=== Section Start ===

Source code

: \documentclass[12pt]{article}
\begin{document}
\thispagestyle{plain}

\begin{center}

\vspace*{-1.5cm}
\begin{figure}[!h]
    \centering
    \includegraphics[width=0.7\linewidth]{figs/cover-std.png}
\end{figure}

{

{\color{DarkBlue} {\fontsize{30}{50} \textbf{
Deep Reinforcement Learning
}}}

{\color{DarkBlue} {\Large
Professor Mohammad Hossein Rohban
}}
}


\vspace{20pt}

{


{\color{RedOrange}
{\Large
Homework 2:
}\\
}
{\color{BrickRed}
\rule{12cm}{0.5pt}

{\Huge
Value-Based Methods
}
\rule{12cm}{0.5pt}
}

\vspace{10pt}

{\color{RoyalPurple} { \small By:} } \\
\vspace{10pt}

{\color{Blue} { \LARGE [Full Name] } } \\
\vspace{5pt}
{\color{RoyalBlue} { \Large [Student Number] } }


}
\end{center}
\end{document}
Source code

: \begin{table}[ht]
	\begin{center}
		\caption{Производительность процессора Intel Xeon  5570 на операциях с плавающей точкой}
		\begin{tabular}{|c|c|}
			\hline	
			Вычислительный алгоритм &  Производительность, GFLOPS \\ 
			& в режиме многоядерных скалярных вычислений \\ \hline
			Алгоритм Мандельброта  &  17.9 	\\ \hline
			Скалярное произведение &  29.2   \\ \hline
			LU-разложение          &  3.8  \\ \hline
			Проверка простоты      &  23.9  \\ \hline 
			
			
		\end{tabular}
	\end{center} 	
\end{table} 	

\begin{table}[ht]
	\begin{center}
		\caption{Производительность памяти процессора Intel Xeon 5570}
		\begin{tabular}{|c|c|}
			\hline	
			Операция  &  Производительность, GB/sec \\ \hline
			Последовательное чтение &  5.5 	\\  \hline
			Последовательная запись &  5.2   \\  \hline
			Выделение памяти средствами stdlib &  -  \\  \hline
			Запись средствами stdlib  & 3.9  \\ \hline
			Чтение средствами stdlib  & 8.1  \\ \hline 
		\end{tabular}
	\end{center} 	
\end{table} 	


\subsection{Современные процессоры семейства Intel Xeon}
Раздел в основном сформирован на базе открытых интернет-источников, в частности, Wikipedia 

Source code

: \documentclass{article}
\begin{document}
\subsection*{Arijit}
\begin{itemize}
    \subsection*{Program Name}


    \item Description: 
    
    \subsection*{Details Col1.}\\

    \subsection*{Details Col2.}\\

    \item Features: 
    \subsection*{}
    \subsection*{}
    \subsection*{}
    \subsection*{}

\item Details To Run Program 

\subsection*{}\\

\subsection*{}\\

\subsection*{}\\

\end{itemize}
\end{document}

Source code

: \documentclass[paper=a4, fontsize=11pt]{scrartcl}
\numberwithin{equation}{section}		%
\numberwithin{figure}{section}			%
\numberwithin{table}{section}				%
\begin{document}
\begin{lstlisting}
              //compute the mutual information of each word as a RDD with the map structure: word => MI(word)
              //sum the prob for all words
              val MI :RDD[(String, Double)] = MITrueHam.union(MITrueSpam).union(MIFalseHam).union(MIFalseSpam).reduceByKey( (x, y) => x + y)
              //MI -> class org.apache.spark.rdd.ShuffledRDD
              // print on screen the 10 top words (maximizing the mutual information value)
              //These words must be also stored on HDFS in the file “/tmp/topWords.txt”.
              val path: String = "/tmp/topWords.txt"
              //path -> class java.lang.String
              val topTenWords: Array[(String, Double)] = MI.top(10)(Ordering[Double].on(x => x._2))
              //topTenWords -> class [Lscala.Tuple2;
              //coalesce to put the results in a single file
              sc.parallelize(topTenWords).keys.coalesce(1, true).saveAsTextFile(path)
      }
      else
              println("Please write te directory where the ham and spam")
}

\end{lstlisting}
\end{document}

=== Section End ===

- What you should do:
All entries should be restated word for word.

- Exercise response:
Source code

: \documentclass[12pt]{article}
\begin{document}
\thispagestyle{plain}

\begin{center}

\vspace*{-1.5cm}
\begin{figure}[!h]
    \centering
    \includegraphics[width=0.7\linewidth]{figs/cover-std.png}
\end{figure}

{

{\color{DarkBlue} {\fontsize{30}{50} \textbf{
Deep Reinforcement Learning
}}}

{\color{DarkBlue} {\Large
Professor Mohammad Hossein Rohban
}}
}


\vspace{20pt}

{


{\color{RedOrange}
{\Large
Homework 2:
}\\
}
{\color{BrickRed}
\rule{12cm}{0.5pt}

{\Huge
Value-Based Methods
}
\rule{12cm}{0.5pt}
}

\vspace{10pt}

{\color{RoyalPurple} { \small By:} } \\
\vspace{10pt}

{\color{Blue} { \LARGE [Full Name] } } \\
\vspace{5pt}
{\color{RoyalBlue} { \Large [Student Number] } }


}
\end{center}
\end{document}
Source code

: \begin{table}[ht]
	\begin{center}
		\caption{Производительность процессора Intel Xeon  5570 на операциях с плавающей точкой}
		\begin{tabular}{|c|c|}
			\hline	
			Вычислительный алгоритм &  Производительность, GFLOPS \\ 
			& в режиме многоядерных скалярных вычислений \\ \hline
			Алгоритм Мандельброта  &  17.9 	\\ \hline
			Скалярное произведение &  29.2   \\ \hline
			LU-разложение          &  3.8  \\ \hline
			Проверка простоты      &  23.9  \\ \hline 
			
			
		\end{tabular}
	\end{center} 	
\end{table} 	

\begin{table}[ht]
	\begin{center}
		\caption{Производительность памяти процессора Intel Xeon 5570}
		\begin{tabular}{|c|c|}
			\hline	
			Операция  &  Производительность, GB/sec \\ \hline
			Последовательное чтение &  5.5 	\\  \hline
			Последовательная запись &  5.2   \\  \hline
			Выделение памяти средствами stdlib &  -  \\  \hline
			Запись средствами stdlib  & 3.9  \\ \hline
			Чтение средствами stdlib  & 8.1  \\ \hline 
		\end{tabular}
	\end{center} 	
\end{table} 	


\subsection{Современные процессоры семейства Intel Xeon}
Раздел в основном сформирован на базе открытых интернет-источников, в частности, Wikipedia 

Source code

: \documentclass{article}
\begin{document}
\subsection*{Arijit}
\begin{itemize}
    \subsection*{Program Name}


    \item Description: 
    
    \subsection*{Details Col1.}\\

    \subsection*{Details Col2.}\\

    \item Features: 
    \subsection*{}
    \subsection*{}
    \subsection*{}
    \subsection*{}

\item Details To Run Program 

\subsection*{}\\

\subsection*{}\\

\subsection*{}\\

\end{itemize}
\end{document}

Source code

: \documentclass[paper=a4, fontsize=11pt]{scrartcl}
\numberwithin{equation}{section}		%
\numberwithin{figure}{section}			%
\numberwithin{table}{section}				%
\begin{document}
\begin{lstlisting}
              //compute the mutual information of each word as a RDD with the map structure: word => MI(word)
              //sum the prob for all words
              val MI :RDD[(String, Double)] = MITrueHam.union(MITrueSpam).union(MIFalseHam).union(MIFalseSpam).reduceByKey( (x, y) => x + y)
              //MI -> class org.apache.spark.rdd.ShuffledRDD
              // print on screen the 10 top words (maximizing the mutual information value)
              //These words must be also stored on HDFS in the file “/tmp/topWords.txt”.
              val path: String = "/tmp/topWords.txt"
              //path -> class java.lang.String
              val topTenWords: Array[(String, Double)] = MI.top(10)(Ordering[Double].on(x => x._2))
              //topTenWords -> class [Lscala.Tuple2;
              //coalesce to put the results in a single file
              sc.parallelize(topTenWords).keys.coalesce(1, true).saveAsTextFile(path)
      }
      else
              println("Please write te directory where the ham and spam")
}

\end{lstlisting}
\end{document}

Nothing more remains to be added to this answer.